I'm so annoyed right now.
I did this project for AP art that was a fucking collage or something retarded, I forgot to bring art to cut up (plus she didn't tell me what art I SHOULD bring to cut up) and so I got all these scraps from people. So I asked her opinion on my piece a million times so that I could get it to something decent, we do critiques and all I get is that the girl I drew into it feels a little out of place and her 'hand isn't desperate enough' which was the fucking point because she's trapped and wants to get out but feels bound to it and simultaneously doesn't want to get out. I get a lot more positive critique than a lot of people in the class and she gives me a fucking B-. I'm so fucking sick of this bullshit. I make the slightest mistake and she always drops me way below the grade I deserve. She's constantly sabotaging me. She tells me my people look like the fucking Sims (which I have never played, so I'm not really familiar with them), which I can only interpret that it's because they're stylized or digital or some bullshit - I don't really get the connection at all. Then, she's constantly trying to make us conform to her stupid obsession with modern art - which I believe has gotten to the point where people who can't draw use it as an excuse to call themselves an artist - and telling us that we're the next big creators of the world and we'll be coming up with the next big style (but she won't recognize any of my digital stuff as art).
I'm seriously trying so hard to just fucking please her so I can get a good grade (I'm going to do all my portfolio pieces outside of class, though) and she's fucking with me again!

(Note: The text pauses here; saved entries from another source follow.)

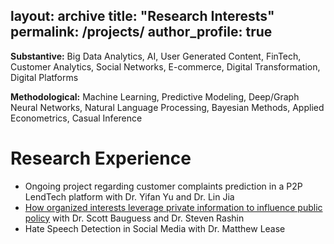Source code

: layout: archive
title: "Research Interests"
permalink: /projects/
author_profile: true
---

**Substantive:** Big Data Analytics, AI, User Generated Content, FinTech, Customer Analytics, Social Networks, E-commerce, Digital Transformation, Digital Platforms

**Methodological:** Machine Learning, Predictive Modeling, Deep/Graph Neural Networks, Natural Language Processing, Bayesian Methods, Applied Econometrics, Casual Inference

# Research Experience
- Ongoing project regarding customer complaints prediction in a P2P LendTech platform with Dr. Yifan Yu and Dr. Lin Jia
- [How organized interests leverage private information to influence public policy](https://anelsongroocock.wixsite.com/teaming-up-or-flying) with Dr. Scott Bauguess and Dr. Steven Rashin
- Hate Speech Detection in Social Media with Dr. Matthew Lease


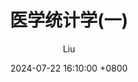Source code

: ---
title: 医学统计学(一)
author: Liu
date: 2024-07-22 16:10:00 +0800
categories: [Statistics, Medical Statistics]
render_with_liquid: false
# img_path: https://raw.githubusercontent.com/IsKevinLiu/IsKevinLiu.github.io/main/_image/20240712/
---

She does this all the fucking time and I'm getting so sick of it.
My collage wasn't perfect, and I messed up the first day, but I just don't get at all how it would deserve a fucking B-. It was a B+.
She fucked up my GPA last semester that I worked so hard on, too, with my last project. She told me we were going to work on it in class on the last day and then changed her fucking mind and even though I got straight A's all semester (100%), somehow my grade ended up as an A-, even though the last project was a B.
She's a nice person, but I'm really sick of this bullshit. I don't understand my grade at all.
And I know it's not a horrible grade or anything, but she does little shit like this to me all the time to undermine me or some bullshit. I can't stand her anymore.
Comments
koshizzle Says:
SASSY SILVER OH YES
also, fucking teacher.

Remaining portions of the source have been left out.